Following removal, Defendants Teamsters and Local 100 filed an additional motion to dismiss. Both Plaintiff and Defendants also filed other motions that have been referred to the undersigned magistrate judge for preliminary consideration. (Doc. 39). Having reviewed all pending motions, the undersigned now recommends that the two motions to dismiss be granted. For the reasons stated below, the undersigned further recommends that all other motions be denied.
I. Factual and Procedural Background
A. The State Court Complaint
Plaintiff's complaint is entitled “Petition for Judicial Review.” Although not as artfully drafted as that by an attorney, the petition clearly seeks to challenge the OCRC's decisions to close and dismiss two administrative complaints that Plaintiff filed with that agency on July 12, 2022. (Doc. 3 at 11, PageID 47). Plaintiff seeks judicial review under Ohio R.C. § 4112.06 and alleges that the OCRC “failed to conduct any type of investigation” prior to erroneously dismissing his complaints as duplicative of prior proceedings. (Id. at 12, PageID 47).
Plaintiff attached copies of the referenced OCRC Letters of Determination to his state court complaint. The same documents appear in the record of this Court as exhibits to the Teamsters' pending motion to dismiss. Both Letters of Determination state on their face that they were sent to Plaintiff by mail on September 1,2022. (See Docs. 6-1 and 62, stating “***Mailed on Dated: September 1, 2022.”). The Letters also bear the following Notice:
Presumably due to clerical error, EEOC's counsel neglected to include a copy of all documents filed in state court, including the exhibits to Plaintiff's state court complaint and the OCRC's pending motion to dismiss.

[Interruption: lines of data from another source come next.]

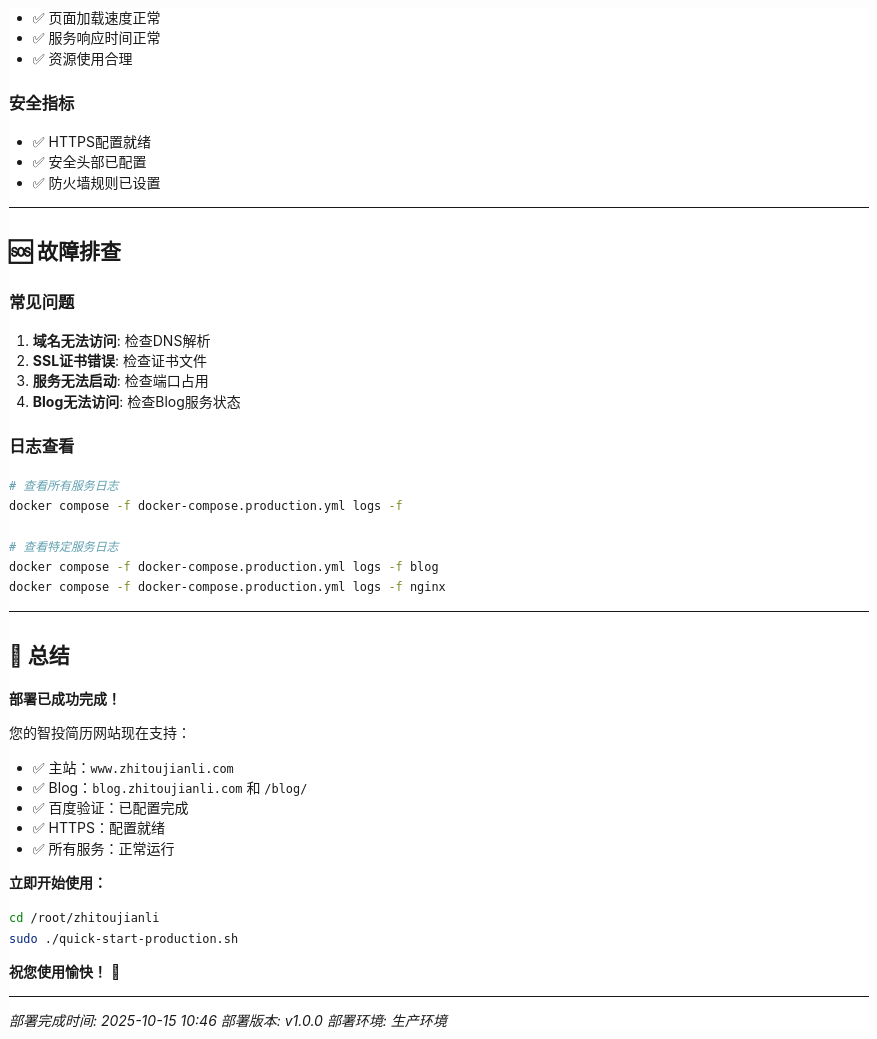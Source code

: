 - ✅ 页面加载速度正常
- ✅ 服务响应时间正常
- ✅ 资源使用合理

### 安全指标

- ✅ HTTPS配置就绪
- ✅ 安全头部已配置
- ✅ 防火墙规则已设置

---

## 🆘 故障排查

### 常见问题

1. **域名无法访问**: 检查DNS解析
2. **SSL证书错误**: 检查证书文件
3. **服务无法启动**: 检查端口占用
4. **Blog无法访问**: 检查Blog服务状态

### 日志查看

```bash
# 查看所有服务日志
docker compose -f docker-compose.production.yml logs -f

# 查看特定服务日志
docker compose -f docker-compose.production.yml logs -f blog
docker compose -f docker-compose.production.yml logs -f nginx
```

---

## 🎉 总结

**部署已成功完成！**

您的智投简历网站现在支持：

- ✅ 主站：`www.zhitoujianli.com`
- ✅ Blog：`blog.zhitoujianli.com` 和 `/blog/`
- ✅ 百度验证：已配置完成
- ✅ HTTPS：配置就绪
- ✅ 所有服务：正常运行

**立即开始使用：**

```bash
cd /root/zhitoujianli
sudo ./quick-start-production.sh
```

**祝您使用愉快！** 🚀

---

_部署完成时间: 2025-10-15 10:46_
_部署版本: v1.0.0_
_部署环境: 生产环境_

NOTICE OF RIGHT TO PETITION FOR JUDICIAL REVIEW:
A determination of the Commission that constitutes a Final Order is subjected to judicial review, wherein the court reviews the contents of this letter and determines if there are sufficient factual findings supporting why the Commission did not issue a complaint. A petition for judicial review must be filed in the proper common pleas court within THIRTY (30) days of the date the Commission mailed this Final Order. The right to obtain judicial review and the mode and procedure thereof is set forth in Ohio Revised Code § 4112.06.
The judicial review process is not a means to reexamine the investigation or further pursue your allegations through the Commission. You may consult with an attorney for information on available options.
A Probable Cause finding is not a Final Order and is not subject to judicial review by a court. All other determinations of the Commission constitute a Final Order and are subject to judicial review by a court.Id. (emphasis added).
Notwithstanding the clearly stated “mailed” date of September 1, 2022, Plaintiff alleges that he did not actually receive the Letters of Determination until September 8, 2022. (Id. at 12, PageID 47). He alleges that after receiving the Letters, he repeatedly called the OCRC office to convey his belief “that this dismissal must have been a mistake.” (Doc. 3 at 20, PageID 55). He alleges that he left messages requesting a return call from “Ms. Taylor,” whom Plaintiff identifies as the “office manager” of the referenced OCRC office. (Doc. 3 at 21, PageID 56).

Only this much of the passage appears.